• _EXERCISE INSTRUCTIONS_:
Every line below between the line holding "ETNA2 accelerograph Kinemetrics" and the line holding "### TP-Link WiFi", inclusive, should be repeated exactly, and all other lines omitted.

• _DATASET_:
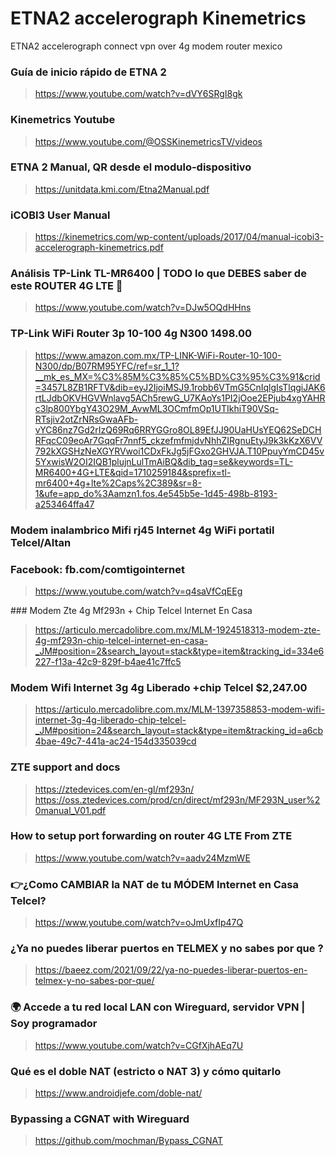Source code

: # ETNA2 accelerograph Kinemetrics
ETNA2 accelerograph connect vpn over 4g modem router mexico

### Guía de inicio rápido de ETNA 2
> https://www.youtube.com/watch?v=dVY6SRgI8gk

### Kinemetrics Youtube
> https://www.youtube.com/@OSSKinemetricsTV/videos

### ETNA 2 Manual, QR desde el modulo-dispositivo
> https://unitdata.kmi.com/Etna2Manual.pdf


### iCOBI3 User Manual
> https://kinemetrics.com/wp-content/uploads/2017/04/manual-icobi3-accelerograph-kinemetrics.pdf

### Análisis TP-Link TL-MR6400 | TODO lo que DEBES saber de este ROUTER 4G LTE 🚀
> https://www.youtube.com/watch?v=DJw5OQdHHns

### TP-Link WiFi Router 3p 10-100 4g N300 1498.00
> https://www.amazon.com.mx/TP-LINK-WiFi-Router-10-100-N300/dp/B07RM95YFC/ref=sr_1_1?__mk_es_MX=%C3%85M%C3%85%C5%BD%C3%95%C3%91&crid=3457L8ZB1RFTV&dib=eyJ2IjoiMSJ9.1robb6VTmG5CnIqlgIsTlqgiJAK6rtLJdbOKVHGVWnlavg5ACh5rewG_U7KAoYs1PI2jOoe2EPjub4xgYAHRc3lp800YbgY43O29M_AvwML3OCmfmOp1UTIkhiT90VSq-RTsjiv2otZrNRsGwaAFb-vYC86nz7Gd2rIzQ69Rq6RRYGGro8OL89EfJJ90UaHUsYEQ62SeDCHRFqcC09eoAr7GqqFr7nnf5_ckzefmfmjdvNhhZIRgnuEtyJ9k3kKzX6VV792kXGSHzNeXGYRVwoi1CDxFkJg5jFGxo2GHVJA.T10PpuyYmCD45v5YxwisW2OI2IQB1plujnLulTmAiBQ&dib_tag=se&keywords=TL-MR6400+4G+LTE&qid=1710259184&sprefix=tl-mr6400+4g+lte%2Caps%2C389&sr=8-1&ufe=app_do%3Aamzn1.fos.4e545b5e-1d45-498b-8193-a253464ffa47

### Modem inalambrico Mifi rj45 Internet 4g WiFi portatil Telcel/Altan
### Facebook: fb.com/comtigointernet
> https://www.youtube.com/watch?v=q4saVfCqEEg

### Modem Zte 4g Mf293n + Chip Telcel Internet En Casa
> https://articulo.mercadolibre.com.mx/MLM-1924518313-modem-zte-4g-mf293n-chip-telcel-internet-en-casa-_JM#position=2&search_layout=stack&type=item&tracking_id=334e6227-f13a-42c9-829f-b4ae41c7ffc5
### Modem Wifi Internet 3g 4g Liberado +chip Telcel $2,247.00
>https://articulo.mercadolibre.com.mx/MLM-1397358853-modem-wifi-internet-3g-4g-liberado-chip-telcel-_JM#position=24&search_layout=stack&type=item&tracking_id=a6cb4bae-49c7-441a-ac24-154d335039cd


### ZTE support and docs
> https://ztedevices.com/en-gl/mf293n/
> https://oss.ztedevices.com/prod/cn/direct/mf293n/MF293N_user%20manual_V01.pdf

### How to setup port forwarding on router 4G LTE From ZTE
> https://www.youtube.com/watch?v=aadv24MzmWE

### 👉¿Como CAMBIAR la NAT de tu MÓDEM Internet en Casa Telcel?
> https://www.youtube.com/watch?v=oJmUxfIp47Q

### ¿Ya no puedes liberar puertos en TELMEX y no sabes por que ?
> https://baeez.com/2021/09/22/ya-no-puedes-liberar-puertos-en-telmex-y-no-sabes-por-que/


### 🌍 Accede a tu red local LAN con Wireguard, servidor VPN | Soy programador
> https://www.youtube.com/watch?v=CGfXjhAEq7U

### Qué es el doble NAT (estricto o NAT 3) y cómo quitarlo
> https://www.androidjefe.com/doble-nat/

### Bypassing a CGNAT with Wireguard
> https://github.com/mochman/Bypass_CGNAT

* * *

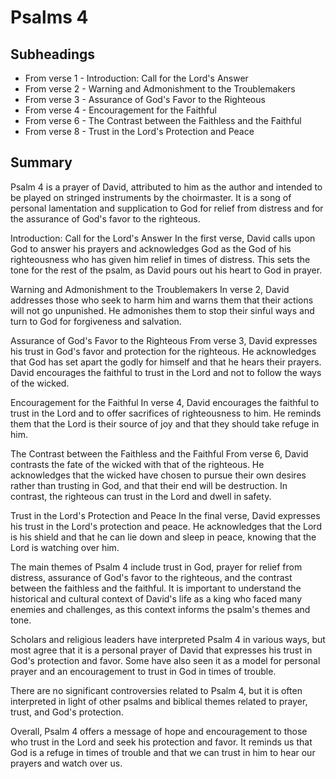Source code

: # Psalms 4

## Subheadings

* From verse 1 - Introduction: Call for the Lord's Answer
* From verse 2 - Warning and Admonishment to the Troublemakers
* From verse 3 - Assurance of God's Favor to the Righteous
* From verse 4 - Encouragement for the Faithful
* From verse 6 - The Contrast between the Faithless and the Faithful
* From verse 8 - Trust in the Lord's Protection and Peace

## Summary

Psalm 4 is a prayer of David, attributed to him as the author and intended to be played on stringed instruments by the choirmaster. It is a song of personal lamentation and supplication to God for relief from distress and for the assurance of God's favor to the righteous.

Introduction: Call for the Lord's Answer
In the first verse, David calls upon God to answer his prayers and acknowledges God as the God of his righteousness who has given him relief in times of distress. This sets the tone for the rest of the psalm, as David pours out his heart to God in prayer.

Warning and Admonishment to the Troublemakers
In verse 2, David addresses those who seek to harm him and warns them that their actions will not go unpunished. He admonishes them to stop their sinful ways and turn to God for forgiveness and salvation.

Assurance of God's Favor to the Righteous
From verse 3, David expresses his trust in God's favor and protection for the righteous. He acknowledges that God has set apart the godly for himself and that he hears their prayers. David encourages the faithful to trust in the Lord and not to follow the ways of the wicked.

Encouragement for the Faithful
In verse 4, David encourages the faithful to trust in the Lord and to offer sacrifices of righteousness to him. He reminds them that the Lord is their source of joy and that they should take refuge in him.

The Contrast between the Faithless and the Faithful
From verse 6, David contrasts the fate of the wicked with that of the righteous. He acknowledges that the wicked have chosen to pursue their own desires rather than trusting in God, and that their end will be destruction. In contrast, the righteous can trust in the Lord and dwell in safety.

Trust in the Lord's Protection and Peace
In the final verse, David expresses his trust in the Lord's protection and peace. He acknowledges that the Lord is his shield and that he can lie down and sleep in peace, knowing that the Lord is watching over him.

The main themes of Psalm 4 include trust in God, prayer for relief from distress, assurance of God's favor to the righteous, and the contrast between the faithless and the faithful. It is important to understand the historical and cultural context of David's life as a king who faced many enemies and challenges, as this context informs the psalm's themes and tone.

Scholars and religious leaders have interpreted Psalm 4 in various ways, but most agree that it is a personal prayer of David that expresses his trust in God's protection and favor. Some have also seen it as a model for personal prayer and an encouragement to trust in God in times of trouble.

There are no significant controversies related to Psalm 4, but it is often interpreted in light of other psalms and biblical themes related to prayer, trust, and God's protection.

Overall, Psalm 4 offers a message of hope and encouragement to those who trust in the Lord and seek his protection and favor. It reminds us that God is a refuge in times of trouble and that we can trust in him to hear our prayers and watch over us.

• _PROBLEM SOLUTION_:
: # ETNA2 accelerograph Kinemetrics
ETNA2 accelerograph connect vpn over 4g modem router mexico

### Guía de inicio rápido de ETNA 2
> https://www.youtube.com/watch?v=dVY6SRgI8gk

### Kinemetrics Youtube
> https://www.youtube.com/@OSSKinemetricsTV/videos

### ETNA 2 Manual, QR desde el modulo-dispositivo
> https://unitdata.kmi.com/Etna2Manual.pdf


### iCOBI3 User Manual
> https://kinemetrics.com/wp-content/uploads/2017/04/manual-icobi3-accelerograph-kinemetrics.pdf

### Análisis TP-Link TL-MR6400 | TODO lo que DEBES saber de este ROUTER 4G LTE 🚀
> https://www.youtube.com/watch?v=DJw5OQdHHns

### TP-Link WiFi Router 3p 10-100 4g N300 1498.00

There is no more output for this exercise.